Euro – good buy or good bye?

The festive season is upon us, again. Thoughts naturally drift towards family and stuffing, the who and what I naturally leave to you.  

The last column I wrote I covered the lack of cash circulating in the system and how it could affect house prices. This hasn’t changed much. Talking exclusively about overseas markets here, and I think you will get sporadically bad news about housing for the foreseeable future.  Housing starts will decline, permits may not get converted into actual house starts and bank forced sales will become common.

The euro has had a bit of a rollercoaster, but has only had a 3 per cent drop month on month; it still stands up 9.5 per cent over the past 6 months and 8.5 per cent down on the year, so is that good or bad?  Depends when you bought, I guess. 
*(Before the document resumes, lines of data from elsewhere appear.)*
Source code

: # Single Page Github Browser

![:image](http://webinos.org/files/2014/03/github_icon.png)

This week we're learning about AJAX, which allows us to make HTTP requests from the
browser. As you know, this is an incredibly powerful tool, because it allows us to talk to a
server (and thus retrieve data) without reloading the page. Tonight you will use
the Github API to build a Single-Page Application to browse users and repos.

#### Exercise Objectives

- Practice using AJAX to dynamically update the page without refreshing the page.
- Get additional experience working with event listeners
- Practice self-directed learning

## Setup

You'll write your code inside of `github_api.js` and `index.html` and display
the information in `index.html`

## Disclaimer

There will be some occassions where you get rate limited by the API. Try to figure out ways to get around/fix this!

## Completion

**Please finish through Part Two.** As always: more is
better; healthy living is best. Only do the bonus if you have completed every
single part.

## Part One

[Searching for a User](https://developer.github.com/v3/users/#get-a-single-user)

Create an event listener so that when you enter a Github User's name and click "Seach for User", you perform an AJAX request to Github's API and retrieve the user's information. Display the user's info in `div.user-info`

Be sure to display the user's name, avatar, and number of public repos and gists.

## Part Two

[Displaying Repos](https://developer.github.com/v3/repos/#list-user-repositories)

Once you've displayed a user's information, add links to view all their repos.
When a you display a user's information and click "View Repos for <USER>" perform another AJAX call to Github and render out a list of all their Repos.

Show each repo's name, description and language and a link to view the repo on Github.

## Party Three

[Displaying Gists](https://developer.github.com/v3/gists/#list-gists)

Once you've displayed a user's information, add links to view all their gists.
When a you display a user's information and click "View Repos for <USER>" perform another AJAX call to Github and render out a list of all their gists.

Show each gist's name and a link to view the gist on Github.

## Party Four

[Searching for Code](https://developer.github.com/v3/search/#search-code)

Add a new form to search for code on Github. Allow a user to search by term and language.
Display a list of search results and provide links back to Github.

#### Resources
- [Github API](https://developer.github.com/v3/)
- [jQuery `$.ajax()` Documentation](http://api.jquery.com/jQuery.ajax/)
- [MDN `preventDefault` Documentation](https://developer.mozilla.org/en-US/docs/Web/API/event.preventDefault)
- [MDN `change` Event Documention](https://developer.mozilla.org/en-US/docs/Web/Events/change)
The prognosis for the euro is going to be dependent on getting the weakest performing countries into the ten step programme. Some are still just peeking out of the duvet trying to piece together what happened last night, others are well on their way to a cooked breakfast and a couple of aspirin. Until they collectively get to work on time, washed and shaved, clean shirt and a bit less bleary eyed, there will be severe periods of doubt over whether the euro is a good buy, or a good bye. Once they have all hit rock bottom and have started down the right path the euro will likely trade in a saw tooth pattern, albeit in a generally upward vein.  Buy on dips, don’t get greedy and keep the stops close.

Since the last column, the Aussie dollar shot through parity, got a bit scared in no man’s land and retreated a bit. Don’t count it out; it still has a lot going for it, although it will face increasing pressure when other major countries manage to pull their socks up. And if the economic miracle that China has been ever unravels, then you will see a bigger pull back than seen in last half of 2008. It’s a big If and not one you should hold out hope for, but nothing goes up forever – just maybe for the next year or so.

“The threat of Christmas hung in the air, visible already in the fretful look of passersby as they readied themselves for the meaningless but necessary rites of false jovialities and ill-considered gifts.”